Hi, I'm Michele 👋
Rust systems engineer. Performance and observability for production systems — demonstrated deep on LLM inference. I trace behaviour to the source code and measure what really happens under load. Async-first, portfolio-driven.
🌐 inferscope · 📊 OptimEngine live dashboard · ✍️ Technical writing
A Rust profiler that drives an OpenAI-compatible inference engine through its HTTP API, captures per-token timing end-to-end, and correlates that timing with the engine process's CPU and GPU resource usage on a single shared wall clock. The point is the correlation: client-side latency and server-side hardware behaviour are two different truths, and the gap between them is where most inference performance problems hide. Outputs a plain-text report for terminal reading and a JSON document carrying both raw signals and derived metrics (TTFT, tokens-per-second excluding TTFT, inter-token latency percentiles, RSS aggregations, VRAM and per-device SM utilisation for multi-GPU runs).

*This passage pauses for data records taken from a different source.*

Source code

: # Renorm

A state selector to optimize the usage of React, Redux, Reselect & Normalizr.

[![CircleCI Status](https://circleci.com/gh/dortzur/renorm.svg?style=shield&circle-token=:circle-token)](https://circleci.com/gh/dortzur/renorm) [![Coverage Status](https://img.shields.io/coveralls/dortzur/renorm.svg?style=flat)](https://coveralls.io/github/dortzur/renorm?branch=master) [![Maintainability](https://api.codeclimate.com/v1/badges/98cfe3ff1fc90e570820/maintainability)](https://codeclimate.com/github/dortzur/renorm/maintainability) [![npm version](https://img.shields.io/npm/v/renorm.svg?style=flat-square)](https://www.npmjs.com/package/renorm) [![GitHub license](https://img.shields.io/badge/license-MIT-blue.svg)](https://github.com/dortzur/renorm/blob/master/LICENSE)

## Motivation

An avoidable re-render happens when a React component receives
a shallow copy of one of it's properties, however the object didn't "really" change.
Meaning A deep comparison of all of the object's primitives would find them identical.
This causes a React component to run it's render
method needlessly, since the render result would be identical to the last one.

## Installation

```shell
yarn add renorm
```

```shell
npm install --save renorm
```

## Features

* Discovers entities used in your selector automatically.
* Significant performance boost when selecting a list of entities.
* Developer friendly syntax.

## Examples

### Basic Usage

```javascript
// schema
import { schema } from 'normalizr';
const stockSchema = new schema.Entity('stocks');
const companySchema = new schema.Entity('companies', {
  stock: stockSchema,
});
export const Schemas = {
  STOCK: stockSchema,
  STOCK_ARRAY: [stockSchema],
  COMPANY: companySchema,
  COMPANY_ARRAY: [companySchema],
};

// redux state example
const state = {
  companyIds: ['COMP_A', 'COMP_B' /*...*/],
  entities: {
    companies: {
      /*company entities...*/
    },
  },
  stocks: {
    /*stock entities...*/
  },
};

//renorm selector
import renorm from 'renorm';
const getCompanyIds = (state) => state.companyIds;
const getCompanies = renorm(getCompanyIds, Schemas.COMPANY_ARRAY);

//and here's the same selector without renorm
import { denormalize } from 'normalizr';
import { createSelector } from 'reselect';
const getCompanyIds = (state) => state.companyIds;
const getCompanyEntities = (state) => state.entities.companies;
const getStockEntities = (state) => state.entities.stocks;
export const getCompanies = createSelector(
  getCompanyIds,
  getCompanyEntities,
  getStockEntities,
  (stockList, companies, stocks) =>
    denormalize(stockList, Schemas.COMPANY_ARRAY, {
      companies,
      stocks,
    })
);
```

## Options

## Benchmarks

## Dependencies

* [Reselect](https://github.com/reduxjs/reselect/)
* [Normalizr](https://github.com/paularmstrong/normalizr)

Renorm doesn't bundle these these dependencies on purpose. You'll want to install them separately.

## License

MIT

Stack · Rust 1.83 · tokio multi-thread runtime · reqwest + SSE streaming · async /proc + NVML sampler with process-tree aggregation · five-crate Cargo workspace with strict separation of concerns (is-core pure types, is-probe network I/O, is-sysmon filesystem + GPU I/O, is-report presentation, inferscope CLI orchestrator)
Validation · 122 tests · CI gated on -D warnings · validated end-to-end across Ada (L4), Hopper (H100 SXM), and Ampere (4×A40) on Qwen 2.5 from 0.5B to 32B, against both llama.cpp and vLLM · per-device GPU metrics expose the asymmetry that cluster-aggregate readings hide on a TP=2 run (two busy GPUs at ~150 W, two idle at 33 W) — ADR-007 · --sample-only mode attaches to a running engine without driving load, the capability behind the Dynamo experiment below — ADR-009 · OTLP/HTTP export via OpenTelemetry 0.32 — ADR-008
Deployment · multi-stage Dockerfile (rust:1.83-slim → nvidia/cuda runtime, non-root, ~1.65 GB) · public image at ghcr.io/michelecampi/inferscope semver-pinned, auto-published by GitHub Action on every v* tag · example deploy/ manifests for docker-compose and a Kubernetes Job
Hygiene · MSRV pinned via rust-toolchain.toml · nine Architecture Decision Records · SECURITY.md with explicit threat model · RUNBOOK.md with failure scenarios from real validation runs (Detection → Diagnosis → Fix) · pre-push hook enforcing fmt + clippy -D warnings · Apache-2.0
A Rust/eBPF tool that traces vLLM cold start at the kernel and driver boundary — the layer where process-level profilers stop. It attaches syscall tracepoints (openat, read, mmap, close) and uprobes on the libcuda C API (cuInit, cuModuleLoadData, cuMemAlloc, cuLaunchKernel), correlating both families on one timeline to answer where the seconds between "process start" and "first token" actually go. Complements inferscope: that profiler looks down from the process, this one looks up from the kernel — cold start is split across exactly the seam where most tools stop.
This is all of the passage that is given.